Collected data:
***
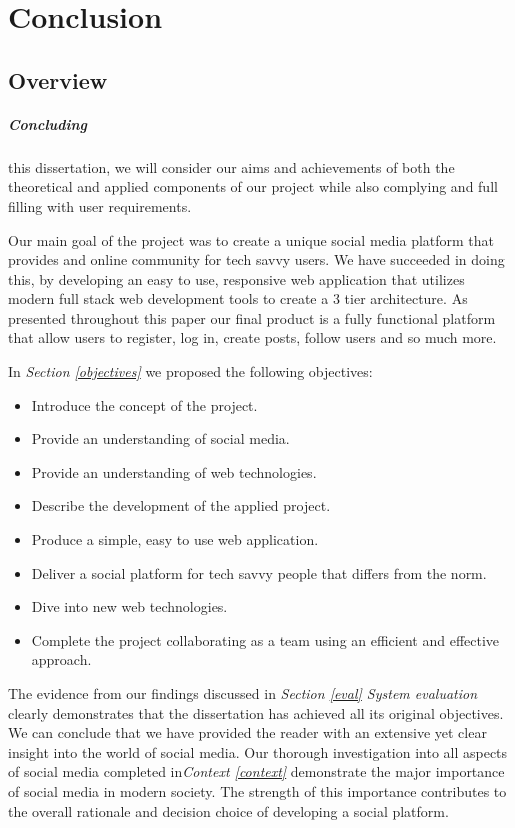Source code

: 
\chapter{Conclusion}
\section{Overview}
\paragraph{Concluding} this dissertation, we will consider our aims and achievements of both the theoretical and applied components of our project while also complying  and full filling with user requirements. 

Our main goal of the project was to create a unique social media platform that provides and online community for tech savvy users. We have succeeded in doing this, by developing an easy to use, responsive web application that utilizes modern full stack web development tools to create a 3 tier architecture. As presented throughout this paper our final product is a fully functional platform that allow users to register, log in, create posts, follow users and so much more.

In \textit{Section \ref{objectives}} we proposed the following objectives:
\begin{itemize}
    \item Introduce the concept of the project.
    \item Provide an understanding of social media.
    \item Provide an understanding of web technologies.
    \item Describe the development of the applied project.
    \item Produce a simple, easy to use web application.
    \item Deliver a social platform for tech savvy people that differs from the norm.
    \item Dive into new web technologies.
    \item Complete the project collaborating as a team using an efficient and effective approach.  
\end{itemize}

The evidence from our findings discussed in \textit{Section \ref{eval} System evaluation} clearly demonstrates that the dissertation has achieved all its original objectives. We can conclude that we have provided the reader with an extensive yet clear insight into the world of social media. Our thorough investigation into all aspects of social media completed in\textit{Context \ref{context}} demonstrate the major importance of social media in modern society. The strength of this importance contributes to the overall rationale and decision choice of developing a social platform. 

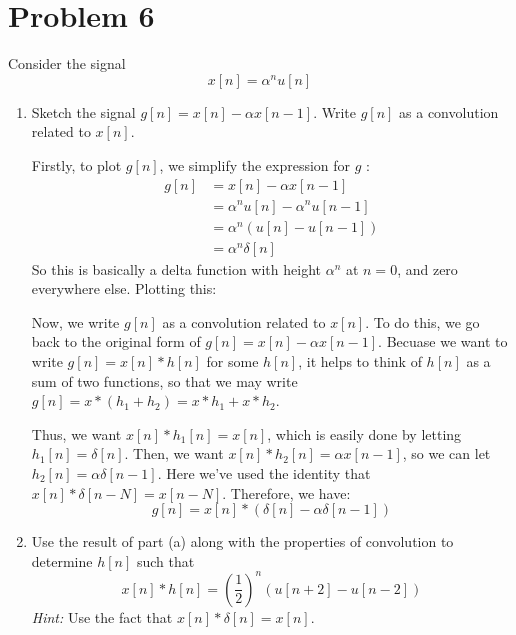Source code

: \documentclass[10pt]{article}
\begin{document}
	\section*{Problem 6}
	Consider the signal 
	\[
		x[n] = \alpha ^{n}u[n]
	\] 
	\begin{enumerate}[label=\alph*)]
		\item Sketch the signal \( g[n] = x[n] - \alpha x[n -1] \). Write \( g[n] \) as a convolution related 
			to \( x[n] \). 

			\begin{solution}
				Firstly, to plot \( g[n] \), we simplify the expression for \( g \) :
				\begin{align*}
					g[n] &= x[n] - \alpha x[n -1] \\
						 &= \alpha ^{n} u[n] - \alpha ^{n}u[n-1]\\
						 &= \alpha ^{n}(u[n] - u[n -1] )\\
						 &= \alpha ^{n} \delta[n] 
				\end{align*}
				So this is basically a delta function with height \( \alpha ^{n} \) at \( n = 0 \), and zero 
				everywhere else. Plotting this: 
				\begin{center}
				\end{center}
				Now, we write \( g[n] \) as a convolution related to \( x[n] \). To do this, we go back to the original 
				form of \( g[n] = x[n] - \alpha x[n - 1] \). Becuase we want to write \( g[n] = x[n] * h[n] \) for 
				some \( h[n] \), it helps to think of \( h[n] \) as a sum of two functions, so that we may 
				write \( g[n] = x*(h_1 + h_2) = x*h_1 + x*h_2 \). 
				
				Thus, we want \( x[n]*h_1[n] =x[n] \), which is easily done by letting \( h_1[n] = \delta[n] \). Then, 
				we want \( x[n] * h_2[n] = \alpha x[n-1] \), so we can let \( h_2[n] = \alpha \delta[n - 1] \). 
				Here we've used the identity that \( x[n] * \delta[n - N] = x[n - N] \). Therefore, 
				we have:
				\[
					g[n] = x[n] * (\delta[n] - \alpha \delta[n - 1])
				\] 
			\end{solution}
		\item Use the result of part (a) along with the properties of convolution to determine \( h[n] \) 
			such that 
			\[
				x[n] * h[n] = \left( \frac{1}{2}\right)^{n}(u[n + 2] - u[n-2])
			\] 
			\textit{Hint:} Use the fact that \( x[n] * \delta[n] = x[n] \). 


\end{enumerate}
\end{document}
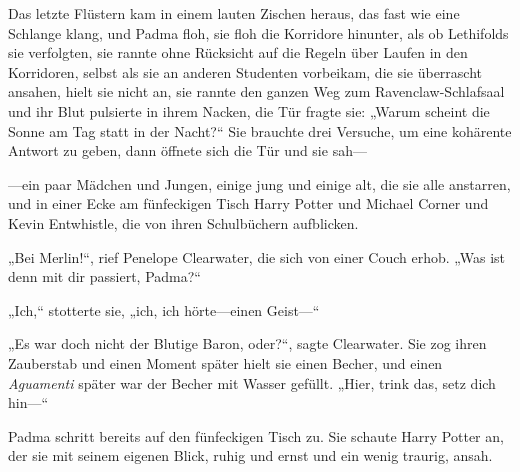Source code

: Das letzte Flüstern kam in einem lauten Zischen heraus, das fast wie eine Schlange klang, und Padma floh, sie floh die Korridore hinunter, als ob Lethifolds sie verfolgten, sie rannte ohne Rücksicht auf die Regeln über Laufen in den Korridoren, selbst als sie an anderen Studenten vorbeikam, die sie überrascht ansahen, hielt sie nicht an, sie rannte den ganzen Weg zum Ravenclaw-Schlafsaal und ihr Blut pulsierte in ihrem Nacken, die Tür fragte sie: „Warum scheint die Sonne am Tag statt in der Nacht?“ Sie brauchte drei Versuche, um eine kohärente Antwort zu geben, dann öffnete sich die Tür und sie sah—

—ein paar Mädchen und Jungen, einige jung und einige alt, die sie alle anstarren, und in einer Ecke am fünfeckigen Tisch Harry Potter und Michael Corner und Kevin Entwhistle, die von ihren Schulbüchern aufblicken.

„Bei Merlin!“, rief Penelope Clearwater, die sich von einer Couch erhob. „Was ist denn mit dir passiert, Padma?“

„Ich,“ stotterte sie, „ich, ich hörte—einen Geist—“

„Es war doch nicht der Blutige Baron, oder?“, sagte Clearwater. Sie zog ihren Zauberstab und einen Moment später hielt sie einen Becher, und einen \emph{Aguamenti} später war der Becher mit Wasser gefüllt. „Hier, trink das, setz dich hin—“

Padma schritt bereits auf den fünfeckigen Tisch zu. Sie schaute Harry Potter an, der sie mit seinem eigenen Blick, ruhig und ernst und ein wenig traurig, ansah.

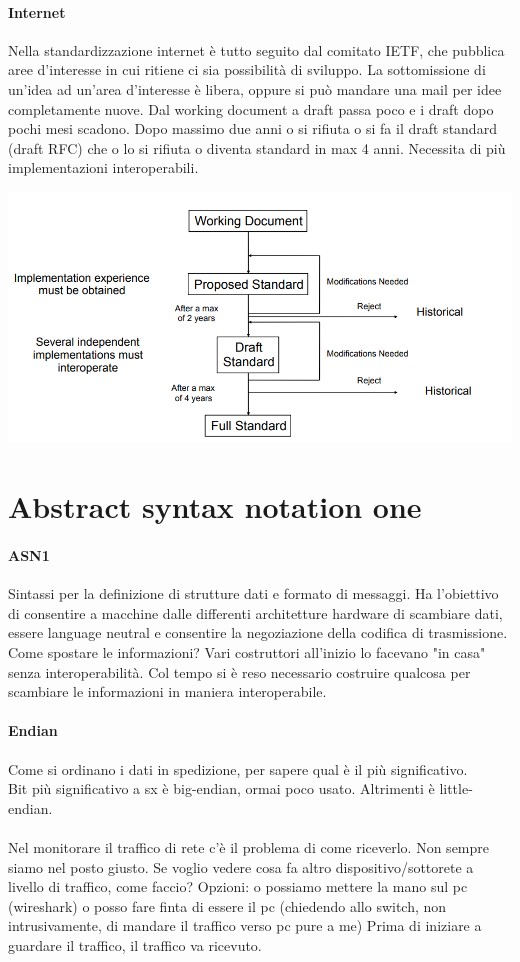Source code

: \documentclass[10pt]{book}
\begin{document}
\paragraph{Internet} Nella standardizzazione internet è tutto seguito dal comitato IETF, che pubblica aree d'interesse in cui ritiene ci sia possibilità di sviluppo. La sottomissione di un'idea ad un'area d'interesse è libera, oppure si può mandare una mail per idee completamente nuove. Dal working document a draft passa poco e i draft dopo pochi mesi scadono. Dopo massimo due anni o si rifiuta o si fa il draft standard (draft RFC) che o lo si rifiuta o diventa standard in max 4 anni. Necessita di più implementazioni interoperabili.
\begin{center}
	\includegraphics[scale=0.7]{stdietf.png}
\end{center}
\section{Abstract syntax notation one}
\paragraph{ASN1} Sintassi per la definizione di strutture dati e formato di messaggi. Ha l'obiettivo di consentire a macchine dalle differenti architetture hardware di scambiare dati, essere language neutral e consentire la negoziazione della codifica di trasmissione.\\
Come spostare le informazioni? Vari costruttori all'inizio lo facevano "in casa" senza interoperabilità. Col tempo si è reso necessario costruire qualcosa per scambiare le informazioni in maniera interoperabile.
\paragraph{Endian} Come si ordinano i dati in spedizione, per sapere qual è il più significativo.\\
Bit più significativo a sx è big-endian, ormai poco usato. Altrimenti è little-endian.\\\\
Nel monitorare il traffico di rete c'è il problema di come riceverlo. Non sempre siamo nel posto giusto. Se voglio vedere cosa fa altro dispositivo/sottorete a livello di traffico, come faccio? Opzioni: o possiamo mettere la mano sul pc (wireshark) o posso fare finta di essere il pc (chiedendo allo switch, non intrusivamente, di mandare il traffico verso pc pure a me) Prima di iniziare a guardare il traffico, il traffico va ricevuto.\\
\end{document}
***
DESCRIPTION OF THE TASK: Repeat the records above exactly, without any pictures.

THE ANSWER:
Source code

: 
\chapter{Conclusion}
\section{Overview}
\paragraph{Concluding} this dissertation, we will consider our aims and achievements of both the theoretical and applied components of our project while also complying  and full filling with user requirements. 

Our main goal of the project was to create a unique social media platform that provides and online community for tech savvy users. We have succeeded in doing this, by developing an easy to use, responsive web application that utilizes modern full stack web development tools to create a 3 tier architecture. As presented throughout this paper our final product is a fully functional platform that allow users to register, log in, create posts, follow users and so much more.

In \textit{Section \ref{objectives}} we proposed the following objectives:
\begin{itemize}
    \item Introduce the concept of the project.
    \item Provide an understanding of social media.
    \item Provide an understanding of web technologies.
    \item Describe the development of the applied project.
    \item Produce a simple, easy to use web application.
    \item Deliver a social platform for tech savvy people that differs from the norm.
    \item Dive into new web technologies.
    \item Complete the project collaborating as a team using an efficient and effective approach.  
\end{itemize}

The evidence from our findings discussed in \textit{Section \ref{eval} System evaluation} clearly demonstrates that the dissertation has achieved all its original objectives. We can conclude that we have provided the reader with an extensive yet clear insight into the world of social media. Our thorough investigation into all aspects of social media completed in\textit{Context \ref{context}} demonstrate the major importance of social media in modern society. The strength of this importance contributes to the overall rationale and decision choice of developing a social platform. 

Source code

: \documentclass[10pt]{article}
\begin{document}
	\section*{Problem 6}
	Consider the signal 
	\[
		x[n] = \alpha ^{n}u[n]
	\] 
	\begin{enumerate}[label=\alph*)]
		\item Sketch the signal \( g[n] = x[n] - \alpha x[n -1] \). Write \( g[n] \) as a convolution related 
			to \( x[n] \). 

			\begin{solution}
				Firstly, to plot \( g[n] \), we simplify the expression for \( g \) :
				\begin{align*}
					g[n] &= x[n] - \alpha x[n -1] \\
						 &= \alpha ^{n} u[n] - \alpha ^{n}u[n-1]\\
						 &= \alpha ^{n}(u[n] - u[n -1] )\\
						 &= \alpha ^{n} \delta[n] 
				\end{align*}
				So this is basically a delta function with height \( \alpha ^{n} \) at \( n = 0 \), and zero 
				everywhere else. Plotting this: 
				\begin{center}
				\end{center}
				Now, we write \( g[n] \) as a convolution related to \( x[n] \). To do this, we go back to the original 
				form of \( g[n] = x[n] - \alpha x[n - 1] \). Becuase we want to write \( g[n] = x[n] * h[n] \) for 
				some \( h[n] \), it helps to think of \( h[n] \) as a sum of two functions, so that we may 
				write \( g[n] = x*(h_1 + h_2) = x*h_1 + x*h_2 \). 
				
				Thus, we want \( x[n]*h_1[n] =x[n] \), which is easily done by letting \( h_1[n] = \delta[n] \). Then, 
				we want \( x[n] * h_2[n] = \alpha x[n-1] \), so we can let \( h_2[n] = \alpha \delta[n - 1] \). 
				Here we've used the identity that \( x[n] * \delta[n - N] = x[n - N] \). Therefore, 
				we have:
				\[
					g[n] = x[n] * (\delta[n] - \alpha \delta[n - 1])
				\] 
			\end{solution}
		\item Use the result of part (a) along with the properties of convolution to determine \( h[n] \) 
			such that 
			\[
				x[n] * h[n] = \left( \frac{1}{2}\right)^{n}(u[n + 2] - u[n-2])
			\] 
			\textit{Hint:} Use the fact that \( x[n] * \delta[n] = x[n] \). 


\end{enumerate}
\end{document}
Source code

: Das letzte Flüstern kam in einem lauten Zischen heraus, das fast wie eine Schlange klang, und Padma floh, sie floh die Korridore hinunter, als ob Lethifolds sie verfolgten, sie rannte ohne Rücksicht auf die Regeln über Laufen in den Korridoren, selbst als sie an anderen Studenten vorbeikam, die sie überrascht ansahen, hielt sie nicht an, sie rannte den ganzen Weg zum Ravenclaw-Schlafsaal und ihr Blut pulsierte in ihrem Nacken, die Tür fragte sie: „Warum scheint die Sonne am Tag statt in der Nacht?“ Sie brauchte drei Versuche, um eine kohärente Antwort zu geben, dann öffnete sich die Tür und sie sah—

—ein paar Mädchen und Jungen, einige jung und einige alt, die sie alle anstarren, und in einer Ecke am fünfeckigen Tisch Harry Potter und Michael Corner und Kevin Entwhistle, die von ihren Schulbüchern aufblicken.

„Bei Merlin!“, rief Penelope Clearwater, die sich von einer Couch erhob. „Was ist denn mit dir passiert, Padma?“

„Ich,“ stotterte sie, „ich, ich hörte—einen Geist—“

„Es war doch nicht der Blutige Baron, oder?“, sagte Clearwater. Sie zog ihren Zauberstab und einen Moment später hielt sie einen Becher, und einen \emph{Aguamenti} später war der Becher mit Wasser gefüllt. „Hier, trink das, setz dich hin—“

Padma schritt bereits auf den fünfeckigen Tisch zu. Sie schaute Harry Potter an, der sie mit seinem eigenen Blick, ruhig und ernst und ein wenig traurig, ansah.

Source code

: \documentclass[10pt]{book}
\begin{document}
\paragraph{Internet} Nella standardizzazione internet è tutto seguito dal comitato IETF, che pubblica aree d'interesse in cui ritiene ci sia possibilità di sviluppo. La sottomissione di un'idea ad un'area d'interesse è libera, oppure si può mandare una mail per idee completamente nuove. Dal working document a draft passa poco e i draft dopo pochi mesi scadono. Dopo massimo due anni o si rifiuta o si fa il draft standard (draft RFC) che o lo si rifiuta o diventa standard in max 4 anni. Necessita di più implementazioni interoperabili.
\begin{center}
	\includegraphics[scale=0.7]{stdietf.png}
\end{center}
\section{Abstract syntax notation one}
\paragraph{ASN1} Sintassi per la definizione di strutture dati e formato di messaggi. Ha l'obiettivo di consentire a macchine dalle differenti architetture hardware di scambiare dati, essere language neutral e consentire la negoziazione della codifica di trasmissione.\\
Come spostare le informazioni? Vari costruttori all'inizio lo facevano "in casa" senza interoperabilità. Col tempo si è reso necessario costruire qualcosa per scambiare le informazioni in maniera interoperabile.
\paragraph{Endian} Come si ordinano i dati in spedizione, per sapere qual è il più significativo.\\
Bit più significativo a sx è big-endian, ormai poco usato. Altrimenti è little-endian.\\\\
Nel monitorare il traffico di rete c'è il problema di come riceverlo. Non sempre siamo nel posto giusto. Se voglio vedere cosa fa altro dispositivo/sottorete a livello di traffico, come faccio? Opzioni: o possiamo mettere la mano sul pc (wireshark) o posso fare finta di essere il pc (chiedendo allo switch, non intrusivamente, di mandare il traffico verso pc pure a me) Prima di iniziare a guardare il traffico, il traffico va ricevuto.\\
\end{document}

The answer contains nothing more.